It’s Movie Title Wednesday, a series that has been going on so long that I’m surprised I haven’t run out of films to use yet.

Moon is one of those hidden gems that you may not have heard of before. It came out several years ago and stars Sam Rockwell as a guy who is on a 3-year stint managing a mining operation on the Moon that helps replenish Earth’s resources. If you love pure, classic science fiction…this is a film you gotta see. The movie received an 89% on Rotten Tomatoes and 8.0 rating on IMDB. Solid numbers.

On the last day of stormchasing the monsoons last year, I ended up driving over 450 miles. I was up near Winslow, the day was over and it was time to head home. I chose highway 87 which would take me through Payson, a route I’d only been on once before. A bit after 8pm I realized I was in this wide open area with retreating clouds and some of the Milky Way appearing above me.

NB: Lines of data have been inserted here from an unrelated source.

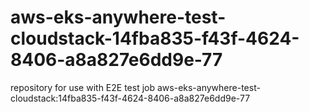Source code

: # aws-eks-anywhere-test-cloudstack-14fba835-f43f-4624-8406-a8a827e6dd9e-77
repository for use with E2E test job aws-eks-anywhere-test-cloudstack:14fba835-f43f-4624-8406-a8a827e6dd9e-77
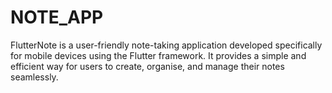 # NOTE_APP
FlutterNote is a user-friendly note-taking application developed specifically for mobile devices using the Flutter framework. It provides a simple and efficient way for users to create, organise, and manage their notes seamlessly.
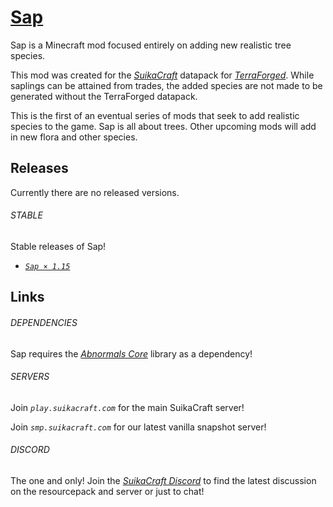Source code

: # [Sap](http://suikacraft.com)

Sap is a Minecraft mod focused entirely on adding new realistic tree species.

This mod was created for the *[SuikaCraft](https://github.com/yurisuika/SuikaCraft)* datapack for *[TerraForged](https://github.com/TerraForged/TerraForged)*. While saplings can be attained from trades, the added species are not made to be generated without the TerraForged datapack.

This is the first of an eventual series of mods that seek to add realistic species to the game. Sap is all about trees. Other upcoming mods will add in new flora and other species.

## Releases

Currently there are no released versions.

###### STABLE

Stable releases of Sap!

* [*`Sap × 1.15`*]()

## Links

###### DEPENDENCIES

Sap requires the *[Abnormals Core](https://github.com/minecraftabnormals/Abnormals-Core)* library as a dependency!

###### SERVERS

Join *`play.suikacraft.com`* for the main SuikaCraft server!

Join *`smp.suikacraft.com`* for our latest vanilla snapshot server!

###### DISCORD

The one and only! Join the *[SuikaCraft Discord](https://discord.gg/0zdNEkQle7Qg9C1H)* to find the latest discussion on the resourcepack and server or just to chat!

I pulled over and aimed south to capture some stars, but the clouds were quickly returning and the shot didn’t turn out so well.

But then, as usually happens, I turned around and saw the moon rising. I’ve shown this picture to a few people, plus it appears at the end of my latest book, and most of the time the first thought is that it’s a sunrise. Until you see the stars in the sky and realize that would be impossible.

The moon rose with a orange glow about it and the clouds were perfect, even getting lit up underneath a bit as if it were a sunrise. The taillights from the car illuminated the highway.

It was so peaceful out there too…quiet, nothing for miles and miles and miles. Not a car in sight. Was a wonderful way to end the stormchasing season.